Title: A Shape-Complementarity Approach to Inducing Short Au(III)···Au(III) Contacts in Tetracyanoaurate(III) Salts
Authors: Thomas E. Karpiuk, Robby Y. Williams-Sekiguchi, Samyadeb Mahato, Tim Storr, Daniel B. Leznoff
Published: 12 June 2025 in Chemistry – A European Journal
🔍 What They Did?
Daniel B. Leznoff, Simon Fraser University, Burnaby, BC, Canada, and colleagues have explored how the shape of cations can influence how gold-based building blocks come together in a solid structure.
They synthesized and characterized 16 gold(III) tetracyanide salts with various cation shapes to study how shape influences crystal packing and Au(III)···Au(III) interactions.

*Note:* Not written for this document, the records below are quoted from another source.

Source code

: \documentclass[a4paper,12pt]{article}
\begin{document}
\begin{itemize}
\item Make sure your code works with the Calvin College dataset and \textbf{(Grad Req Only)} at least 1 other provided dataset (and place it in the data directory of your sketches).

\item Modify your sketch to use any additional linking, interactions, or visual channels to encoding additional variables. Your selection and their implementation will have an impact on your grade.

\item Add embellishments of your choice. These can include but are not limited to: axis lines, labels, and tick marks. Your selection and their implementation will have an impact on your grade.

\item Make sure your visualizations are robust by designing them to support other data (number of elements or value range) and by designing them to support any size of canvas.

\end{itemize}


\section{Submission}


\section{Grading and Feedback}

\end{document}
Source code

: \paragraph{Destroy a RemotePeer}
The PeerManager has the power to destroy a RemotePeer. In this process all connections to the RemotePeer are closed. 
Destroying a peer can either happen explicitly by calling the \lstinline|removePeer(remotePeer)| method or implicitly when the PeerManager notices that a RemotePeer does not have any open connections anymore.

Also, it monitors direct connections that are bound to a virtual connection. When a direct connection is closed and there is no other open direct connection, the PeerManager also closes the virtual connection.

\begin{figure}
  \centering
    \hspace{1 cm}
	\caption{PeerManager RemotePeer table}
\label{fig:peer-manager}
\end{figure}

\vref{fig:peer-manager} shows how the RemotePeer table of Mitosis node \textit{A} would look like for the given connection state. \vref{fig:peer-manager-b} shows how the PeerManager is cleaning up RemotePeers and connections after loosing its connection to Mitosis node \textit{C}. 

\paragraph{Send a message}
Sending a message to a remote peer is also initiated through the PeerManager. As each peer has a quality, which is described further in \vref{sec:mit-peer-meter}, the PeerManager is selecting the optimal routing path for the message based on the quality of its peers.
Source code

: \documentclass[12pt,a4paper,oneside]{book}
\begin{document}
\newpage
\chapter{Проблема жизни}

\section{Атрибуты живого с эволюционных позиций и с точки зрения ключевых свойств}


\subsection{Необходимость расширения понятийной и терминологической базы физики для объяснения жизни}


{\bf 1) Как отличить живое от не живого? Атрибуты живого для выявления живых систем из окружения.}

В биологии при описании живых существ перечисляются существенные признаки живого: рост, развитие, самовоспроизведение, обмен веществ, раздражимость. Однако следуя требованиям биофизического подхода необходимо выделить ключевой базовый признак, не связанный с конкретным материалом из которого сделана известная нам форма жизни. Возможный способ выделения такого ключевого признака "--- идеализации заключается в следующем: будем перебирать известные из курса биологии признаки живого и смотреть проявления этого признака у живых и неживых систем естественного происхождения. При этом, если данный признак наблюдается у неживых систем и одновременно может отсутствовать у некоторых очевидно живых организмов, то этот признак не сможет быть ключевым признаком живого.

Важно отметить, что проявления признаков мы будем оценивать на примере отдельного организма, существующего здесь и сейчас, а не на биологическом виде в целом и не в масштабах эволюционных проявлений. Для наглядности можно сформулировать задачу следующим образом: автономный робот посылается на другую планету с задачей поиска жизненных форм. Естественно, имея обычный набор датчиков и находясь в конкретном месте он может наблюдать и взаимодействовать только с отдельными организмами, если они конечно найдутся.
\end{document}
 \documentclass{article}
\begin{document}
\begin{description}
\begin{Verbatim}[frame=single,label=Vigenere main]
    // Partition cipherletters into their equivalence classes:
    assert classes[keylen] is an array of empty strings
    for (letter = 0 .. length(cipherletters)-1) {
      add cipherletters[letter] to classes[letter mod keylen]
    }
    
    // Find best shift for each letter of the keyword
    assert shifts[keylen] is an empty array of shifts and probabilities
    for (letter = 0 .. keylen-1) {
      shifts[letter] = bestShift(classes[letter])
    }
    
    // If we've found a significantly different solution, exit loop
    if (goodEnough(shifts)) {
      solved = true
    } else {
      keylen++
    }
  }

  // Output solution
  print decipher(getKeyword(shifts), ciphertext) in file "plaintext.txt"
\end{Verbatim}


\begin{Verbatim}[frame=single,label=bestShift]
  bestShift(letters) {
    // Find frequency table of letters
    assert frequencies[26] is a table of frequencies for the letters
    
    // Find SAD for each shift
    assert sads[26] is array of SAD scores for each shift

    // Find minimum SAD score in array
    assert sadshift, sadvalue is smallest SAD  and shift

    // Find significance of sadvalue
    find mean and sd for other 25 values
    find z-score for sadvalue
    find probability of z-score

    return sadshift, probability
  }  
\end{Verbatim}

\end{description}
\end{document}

They used crystallography, Hirshfeld surface analysis, and quantum chemical calculations to probe structure and aurophilic behavior.
🔍 What They Found
By carefully choosing the shape of the cation, the researchers were able to control the packing of gold-containing anions, sometimes enabling direct gold–gold (Au···Au) contacts, known as aurophilic interactions.
Au(III)···Au(III) aurophilic interactions were observed only when the cation and anion had complementary shapes, enabling tight packing—most notably in the RE(bipyO₂)₄Au₃ (RE = Sc, Y, La) series.
The shortest Au(III)···Au(III) contact ever reported (3.3351 Å) was measured in these structures.
🌍 Why It Matters
Demonstrates how shape complementarity can be a predictive tool for designing inorganic crystals with specific packing motifs and weak noncovalent interactions.
Offers a generalizable strategy for building isoreticular frameworks, relevant to MOFs, host–guest systems, and functional materials.
🧩 Cool Detail
The rare-earth–gold structure behaves like a molecular tiling template: it directs how nearby anions align, leaving “cavities” that guide and stabilize unexpected close contacts—like puzzle pieces snapping into place.